··· DATA

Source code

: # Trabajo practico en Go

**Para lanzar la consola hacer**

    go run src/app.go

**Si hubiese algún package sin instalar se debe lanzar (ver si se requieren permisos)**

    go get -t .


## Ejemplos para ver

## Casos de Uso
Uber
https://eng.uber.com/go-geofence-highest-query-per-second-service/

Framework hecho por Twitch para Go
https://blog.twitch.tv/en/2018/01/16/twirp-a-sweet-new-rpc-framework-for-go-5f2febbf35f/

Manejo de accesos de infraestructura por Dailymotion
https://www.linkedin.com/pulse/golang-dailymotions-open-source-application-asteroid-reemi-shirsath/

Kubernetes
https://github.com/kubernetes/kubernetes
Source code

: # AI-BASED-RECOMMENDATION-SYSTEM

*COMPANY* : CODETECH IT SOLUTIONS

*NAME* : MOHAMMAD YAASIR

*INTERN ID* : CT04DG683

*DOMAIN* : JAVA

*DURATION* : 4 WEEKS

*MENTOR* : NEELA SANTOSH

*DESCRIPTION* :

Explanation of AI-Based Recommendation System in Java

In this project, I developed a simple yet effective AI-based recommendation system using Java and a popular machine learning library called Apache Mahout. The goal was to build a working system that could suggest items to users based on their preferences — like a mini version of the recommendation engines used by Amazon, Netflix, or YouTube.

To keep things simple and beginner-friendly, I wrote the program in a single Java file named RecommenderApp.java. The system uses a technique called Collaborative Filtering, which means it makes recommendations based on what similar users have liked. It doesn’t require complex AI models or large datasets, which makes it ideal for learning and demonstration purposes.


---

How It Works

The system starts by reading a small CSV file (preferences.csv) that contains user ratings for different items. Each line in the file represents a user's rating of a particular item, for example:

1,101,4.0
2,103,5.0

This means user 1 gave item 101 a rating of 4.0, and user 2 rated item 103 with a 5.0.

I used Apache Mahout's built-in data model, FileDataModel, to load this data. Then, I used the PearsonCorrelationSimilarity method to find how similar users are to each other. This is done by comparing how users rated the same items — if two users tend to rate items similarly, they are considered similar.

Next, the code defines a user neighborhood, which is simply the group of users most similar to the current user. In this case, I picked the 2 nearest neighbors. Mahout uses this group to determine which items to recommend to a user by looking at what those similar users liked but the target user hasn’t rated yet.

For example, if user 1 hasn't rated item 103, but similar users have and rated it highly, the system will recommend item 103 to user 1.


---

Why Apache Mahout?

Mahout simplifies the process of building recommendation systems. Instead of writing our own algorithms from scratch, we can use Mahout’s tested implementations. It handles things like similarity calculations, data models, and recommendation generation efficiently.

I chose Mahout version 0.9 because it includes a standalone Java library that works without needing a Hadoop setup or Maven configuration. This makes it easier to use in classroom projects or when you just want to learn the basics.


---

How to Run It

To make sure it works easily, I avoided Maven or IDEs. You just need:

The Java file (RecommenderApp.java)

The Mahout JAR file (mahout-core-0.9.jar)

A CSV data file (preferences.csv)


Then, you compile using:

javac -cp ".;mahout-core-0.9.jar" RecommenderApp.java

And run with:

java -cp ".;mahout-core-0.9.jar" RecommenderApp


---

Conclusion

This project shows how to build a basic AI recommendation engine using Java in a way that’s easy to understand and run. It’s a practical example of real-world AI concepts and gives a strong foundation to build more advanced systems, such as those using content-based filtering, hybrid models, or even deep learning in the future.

······

TASK REQUIREMENTS: Write out exactly the lines above between the line with "go run src/app.go" and the line with "This means user", inclusive, and nothing beyond them.

SOLVED EXERCISE:
    go run src/app.go

**Si hubiese algún package sin instalar se debe lanzar (ver si se requieren permisos)**

    go get -t .


## Ejemplos para ver

## Casos de Uso
Uber
https://eng.uber.com/go-geofence-highest-query-per-second-service/

Framework hecho por Twitch para Go
https://blog.twitch.tv/en/2018/01/16/twirp-a-sweet-new-rpc-framework-for-go-5f2febbf35f/

Manejo de accesos de infraestructura por Dailymotion
https://www.linkedin.com/pulse/golang-dailymotions-open-source-application-asteroid-reemi-shirsath/

Kubernetes
https://github.com/kubernetes/kubernetes
Source code

: # AI-BASED-RECOMMENDATION-SYSTEM

*COMPANY* : CODETECH IT SOLUTIONS

*NAME* : MOHAMMAD YAASIR

*INTERN ID* : CT04DG683

*DOMAIN* : JAVA

*DURATION* : 4 WEEKS

*MENTOR* : NEELA SANTOSH

*DESCRIPTION* :

Explanation of AI-Based Recommendation System in Java

In this project, I developed a simple yet effective AI-based recommendation system using Java and a popular machine learning library called Apache Mahout. The goal was to build a working system that could suggest items to users based on their preferences — like a mini version of the recommendation engines used by Amazon, Netflix, or YouTube.

To keep things simple and beginner-friendly, I wrote the program in a single Java file named RecommenderApp.java. The system uses a technique called Collaborative Filtering, which means it makes recommendations based on what similar users have liked. It doesn’t require complex AI models or large datasets, which makes it ideal for learning and demonstration purposes.


---

How It Works

The system starts by reading a small CSV file (preferences.csv) that contains user ratings for different items. Each line in the file represents a user's rating of a particular item, for example:

1,101,4.0
2,103,5.0

This means user 1 gave item 101 a rating of 4.0, and user 2 rated item 103 with a 5.0.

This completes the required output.